Das Einzige, womit Russland noch eskalieren könne, sei eine Mobilmachung, sagte Stubb. Es sei wahrscheinlich, dass diese im Herbst komme. Aktuell verliere die russische Armee monatlich zwischen 30.000 und 35.000 Soldaten. Es würden aber nur 27.000 neue rekrutiert. „Sie haben also immer weniger Soldaten in einer immer komplizierteren Lage.“ Das mache auch einen Angriff auf ein weiteres Land äußerst unwahrscheinlich: „Dass sie jetzt plötzlich Kräfte für zwei Fronten mobilisieren könnten – das sehe ich einfach nicht.“
Stubb sagte, man sollte niemals unterschätzen, „wie viel wirtschaftliche Härte die Russen ertragen können“. Weder die Inflation, die Bankenkrise, das Zinsniveau noch die hohen Verluste russischer Soldaten würden den Krieg beenden. Was aber zu einem Ende führen könne, wäre, „wenn sie das Gefühl bekommen, dass das derzeitige Regime bedroht ist“, so Stubb. Russland müsse also zu dem Schluss kommen, dass es für das Regime keinen Vorteil mehr bringe, den Krieg fortzusetzen. Dann müsse Moskau nur noch klären, wie es seinen eigenen Sieg definiere.

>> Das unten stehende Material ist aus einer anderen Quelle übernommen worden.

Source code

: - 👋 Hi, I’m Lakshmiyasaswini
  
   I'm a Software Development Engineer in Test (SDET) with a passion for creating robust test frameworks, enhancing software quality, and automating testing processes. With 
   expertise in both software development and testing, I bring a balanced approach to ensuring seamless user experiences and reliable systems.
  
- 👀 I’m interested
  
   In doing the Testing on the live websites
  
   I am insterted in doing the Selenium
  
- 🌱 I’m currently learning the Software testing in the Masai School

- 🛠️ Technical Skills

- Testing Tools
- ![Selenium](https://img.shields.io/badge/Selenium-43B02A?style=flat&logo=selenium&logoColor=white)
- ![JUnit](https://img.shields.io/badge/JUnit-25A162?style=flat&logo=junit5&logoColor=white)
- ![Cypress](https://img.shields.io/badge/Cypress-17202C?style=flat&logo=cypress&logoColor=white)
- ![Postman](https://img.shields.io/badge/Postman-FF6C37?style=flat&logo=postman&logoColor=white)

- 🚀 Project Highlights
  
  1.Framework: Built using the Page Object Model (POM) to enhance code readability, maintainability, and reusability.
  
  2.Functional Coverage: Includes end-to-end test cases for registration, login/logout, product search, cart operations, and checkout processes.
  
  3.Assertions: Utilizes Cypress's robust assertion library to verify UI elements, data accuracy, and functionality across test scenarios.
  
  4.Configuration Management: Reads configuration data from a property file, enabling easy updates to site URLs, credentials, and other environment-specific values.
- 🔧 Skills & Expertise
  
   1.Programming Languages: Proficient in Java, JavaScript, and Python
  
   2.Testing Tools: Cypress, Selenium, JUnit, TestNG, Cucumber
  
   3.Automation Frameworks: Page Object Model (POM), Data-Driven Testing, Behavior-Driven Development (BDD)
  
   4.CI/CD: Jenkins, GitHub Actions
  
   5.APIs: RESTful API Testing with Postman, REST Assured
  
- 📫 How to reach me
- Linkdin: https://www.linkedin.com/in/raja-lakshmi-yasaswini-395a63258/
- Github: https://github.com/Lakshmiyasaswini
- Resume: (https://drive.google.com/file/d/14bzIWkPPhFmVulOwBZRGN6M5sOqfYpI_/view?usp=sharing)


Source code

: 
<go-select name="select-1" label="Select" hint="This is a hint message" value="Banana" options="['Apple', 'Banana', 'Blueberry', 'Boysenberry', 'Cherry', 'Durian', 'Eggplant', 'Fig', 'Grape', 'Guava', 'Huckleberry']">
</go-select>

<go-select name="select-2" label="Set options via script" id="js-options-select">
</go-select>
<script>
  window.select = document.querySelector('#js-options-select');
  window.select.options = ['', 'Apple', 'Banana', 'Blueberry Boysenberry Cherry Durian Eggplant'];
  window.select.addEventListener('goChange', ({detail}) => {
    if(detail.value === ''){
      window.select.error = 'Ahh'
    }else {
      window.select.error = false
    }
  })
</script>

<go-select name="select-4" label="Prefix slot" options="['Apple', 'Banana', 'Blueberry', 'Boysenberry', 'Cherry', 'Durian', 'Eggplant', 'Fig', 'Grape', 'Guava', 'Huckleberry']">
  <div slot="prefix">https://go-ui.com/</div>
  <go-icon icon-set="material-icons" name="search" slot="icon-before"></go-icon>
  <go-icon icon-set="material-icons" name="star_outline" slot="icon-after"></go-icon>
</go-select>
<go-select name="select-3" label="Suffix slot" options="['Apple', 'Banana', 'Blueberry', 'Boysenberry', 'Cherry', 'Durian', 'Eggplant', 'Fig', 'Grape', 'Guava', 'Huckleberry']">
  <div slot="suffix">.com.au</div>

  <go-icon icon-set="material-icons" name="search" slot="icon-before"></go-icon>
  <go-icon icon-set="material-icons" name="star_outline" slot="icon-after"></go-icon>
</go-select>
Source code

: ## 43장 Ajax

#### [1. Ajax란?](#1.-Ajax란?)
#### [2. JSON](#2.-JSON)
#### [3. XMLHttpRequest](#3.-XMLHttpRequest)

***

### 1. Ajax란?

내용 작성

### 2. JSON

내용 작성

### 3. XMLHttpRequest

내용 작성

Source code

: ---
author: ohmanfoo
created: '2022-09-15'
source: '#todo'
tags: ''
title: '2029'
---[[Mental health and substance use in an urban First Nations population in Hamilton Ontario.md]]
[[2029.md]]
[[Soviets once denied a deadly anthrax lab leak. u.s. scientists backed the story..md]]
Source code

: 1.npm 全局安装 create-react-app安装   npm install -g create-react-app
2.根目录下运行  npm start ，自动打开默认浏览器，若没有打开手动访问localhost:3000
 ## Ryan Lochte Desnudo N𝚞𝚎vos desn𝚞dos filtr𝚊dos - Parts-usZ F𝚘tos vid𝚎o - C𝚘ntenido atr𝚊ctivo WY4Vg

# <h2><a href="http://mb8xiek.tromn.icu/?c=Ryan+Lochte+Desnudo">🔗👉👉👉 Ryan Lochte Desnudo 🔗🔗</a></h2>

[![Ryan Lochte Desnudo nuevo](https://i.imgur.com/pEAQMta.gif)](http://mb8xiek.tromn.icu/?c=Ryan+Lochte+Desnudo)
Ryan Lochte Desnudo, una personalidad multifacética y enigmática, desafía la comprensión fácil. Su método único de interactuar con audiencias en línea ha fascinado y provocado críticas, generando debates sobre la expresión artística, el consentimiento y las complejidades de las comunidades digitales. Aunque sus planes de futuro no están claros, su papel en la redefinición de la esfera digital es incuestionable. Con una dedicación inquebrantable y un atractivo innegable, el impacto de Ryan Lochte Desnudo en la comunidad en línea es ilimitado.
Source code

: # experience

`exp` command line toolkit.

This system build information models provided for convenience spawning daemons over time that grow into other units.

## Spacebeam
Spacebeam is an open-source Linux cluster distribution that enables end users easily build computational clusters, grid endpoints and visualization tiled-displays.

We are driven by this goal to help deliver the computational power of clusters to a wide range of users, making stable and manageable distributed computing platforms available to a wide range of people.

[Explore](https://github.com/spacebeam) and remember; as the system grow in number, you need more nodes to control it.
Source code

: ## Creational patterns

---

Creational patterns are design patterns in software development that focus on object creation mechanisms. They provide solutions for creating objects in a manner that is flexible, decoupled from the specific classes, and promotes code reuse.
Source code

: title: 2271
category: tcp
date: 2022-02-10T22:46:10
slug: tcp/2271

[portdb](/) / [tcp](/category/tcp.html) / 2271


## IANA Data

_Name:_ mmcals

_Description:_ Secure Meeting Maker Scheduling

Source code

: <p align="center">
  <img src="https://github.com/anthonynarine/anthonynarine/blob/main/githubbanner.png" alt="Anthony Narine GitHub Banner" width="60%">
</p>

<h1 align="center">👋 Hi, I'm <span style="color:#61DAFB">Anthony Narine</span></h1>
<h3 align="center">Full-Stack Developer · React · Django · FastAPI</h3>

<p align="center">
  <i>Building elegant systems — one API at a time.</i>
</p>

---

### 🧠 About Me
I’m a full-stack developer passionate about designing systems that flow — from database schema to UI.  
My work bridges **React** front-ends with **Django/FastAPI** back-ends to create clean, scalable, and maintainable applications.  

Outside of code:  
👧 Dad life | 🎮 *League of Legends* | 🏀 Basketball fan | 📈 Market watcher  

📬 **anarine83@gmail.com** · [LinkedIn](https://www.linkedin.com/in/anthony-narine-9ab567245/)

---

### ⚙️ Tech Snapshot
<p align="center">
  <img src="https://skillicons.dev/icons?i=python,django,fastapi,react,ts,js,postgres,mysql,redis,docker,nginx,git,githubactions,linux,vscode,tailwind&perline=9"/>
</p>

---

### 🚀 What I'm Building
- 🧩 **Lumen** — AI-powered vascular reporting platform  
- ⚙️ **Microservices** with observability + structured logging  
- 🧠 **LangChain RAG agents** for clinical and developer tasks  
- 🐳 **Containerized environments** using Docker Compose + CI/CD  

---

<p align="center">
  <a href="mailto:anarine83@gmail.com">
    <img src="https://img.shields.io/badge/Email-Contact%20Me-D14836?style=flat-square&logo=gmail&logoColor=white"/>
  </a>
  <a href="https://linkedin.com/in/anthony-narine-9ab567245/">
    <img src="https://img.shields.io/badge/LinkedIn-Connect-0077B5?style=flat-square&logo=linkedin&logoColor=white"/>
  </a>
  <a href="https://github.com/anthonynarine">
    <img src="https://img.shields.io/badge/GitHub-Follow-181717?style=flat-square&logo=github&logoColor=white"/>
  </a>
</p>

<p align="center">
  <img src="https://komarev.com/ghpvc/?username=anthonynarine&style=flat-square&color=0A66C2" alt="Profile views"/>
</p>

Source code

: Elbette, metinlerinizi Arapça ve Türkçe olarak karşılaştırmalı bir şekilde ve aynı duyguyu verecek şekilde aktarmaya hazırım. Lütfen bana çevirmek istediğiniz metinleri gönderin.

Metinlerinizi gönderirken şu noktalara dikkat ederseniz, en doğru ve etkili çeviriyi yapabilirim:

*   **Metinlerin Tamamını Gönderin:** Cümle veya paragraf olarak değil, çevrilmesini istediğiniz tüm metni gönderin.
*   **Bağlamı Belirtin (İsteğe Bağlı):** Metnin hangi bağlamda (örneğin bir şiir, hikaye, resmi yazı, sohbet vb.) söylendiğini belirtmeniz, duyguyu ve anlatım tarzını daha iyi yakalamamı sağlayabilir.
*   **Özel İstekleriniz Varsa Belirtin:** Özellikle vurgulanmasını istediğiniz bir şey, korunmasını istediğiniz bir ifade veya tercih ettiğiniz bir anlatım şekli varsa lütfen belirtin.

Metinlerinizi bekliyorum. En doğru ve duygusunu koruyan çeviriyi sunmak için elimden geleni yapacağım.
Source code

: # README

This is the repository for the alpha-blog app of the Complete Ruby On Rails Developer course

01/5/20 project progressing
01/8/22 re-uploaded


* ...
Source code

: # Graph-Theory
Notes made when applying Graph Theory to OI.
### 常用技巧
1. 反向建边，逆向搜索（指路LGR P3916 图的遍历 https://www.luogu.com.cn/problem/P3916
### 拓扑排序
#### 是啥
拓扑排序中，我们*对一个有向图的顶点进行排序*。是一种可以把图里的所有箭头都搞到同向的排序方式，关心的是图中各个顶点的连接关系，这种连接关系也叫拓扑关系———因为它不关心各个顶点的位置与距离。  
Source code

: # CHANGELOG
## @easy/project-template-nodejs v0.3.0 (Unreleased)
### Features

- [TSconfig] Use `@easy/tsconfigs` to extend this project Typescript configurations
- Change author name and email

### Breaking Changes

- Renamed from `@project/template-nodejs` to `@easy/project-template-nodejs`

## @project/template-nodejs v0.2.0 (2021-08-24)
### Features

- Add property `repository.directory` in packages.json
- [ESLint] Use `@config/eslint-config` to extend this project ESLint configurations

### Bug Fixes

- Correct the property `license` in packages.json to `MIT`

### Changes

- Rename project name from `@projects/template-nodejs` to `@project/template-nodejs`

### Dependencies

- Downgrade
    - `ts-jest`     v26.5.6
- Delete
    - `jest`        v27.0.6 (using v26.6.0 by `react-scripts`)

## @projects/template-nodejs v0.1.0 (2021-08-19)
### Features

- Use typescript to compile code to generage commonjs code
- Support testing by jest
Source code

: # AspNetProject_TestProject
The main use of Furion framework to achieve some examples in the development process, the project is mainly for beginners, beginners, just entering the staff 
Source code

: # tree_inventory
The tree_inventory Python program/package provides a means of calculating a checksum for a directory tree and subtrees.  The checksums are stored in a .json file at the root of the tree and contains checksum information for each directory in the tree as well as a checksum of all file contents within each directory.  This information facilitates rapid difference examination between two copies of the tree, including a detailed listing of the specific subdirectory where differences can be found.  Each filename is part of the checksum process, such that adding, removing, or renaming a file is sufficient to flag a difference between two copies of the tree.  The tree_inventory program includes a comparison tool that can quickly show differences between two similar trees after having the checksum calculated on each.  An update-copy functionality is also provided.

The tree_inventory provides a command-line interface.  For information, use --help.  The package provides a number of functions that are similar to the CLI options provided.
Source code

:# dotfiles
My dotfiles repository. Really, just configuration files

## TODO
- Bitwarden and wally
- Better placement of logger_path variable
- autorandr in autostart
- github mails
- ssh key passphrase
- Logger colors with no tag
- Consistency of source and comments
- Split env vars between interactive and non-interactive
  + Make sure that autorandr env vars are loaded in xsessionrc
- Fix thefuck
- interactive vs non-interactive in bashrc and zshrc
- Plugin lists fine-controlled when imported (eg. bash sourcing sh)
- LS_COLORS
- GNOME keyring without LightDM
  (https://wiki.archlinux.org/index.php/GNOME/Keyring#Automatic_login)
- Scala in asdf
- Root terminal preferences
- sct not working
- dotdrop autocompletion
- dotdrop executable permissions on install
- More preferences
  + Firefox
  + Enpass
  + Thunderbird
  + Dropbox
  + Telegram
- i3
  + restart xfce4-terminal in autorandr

Die Ukraine hingegen sei derzeit in einer stärkeren und besseren Position als zu jedem anderen Zeitpunkt dieses Krieges. Das gelte militärisch, politisch und finanziell. „Die Ukraine hat die Oberhand und sie wird diesen Krieg gewinnen“, sagte Stubb. Ein Sieg sei, „wenn man überlebt, wenn man unabhängig bleibt, wenn man ein souveräner Staat bleibt“.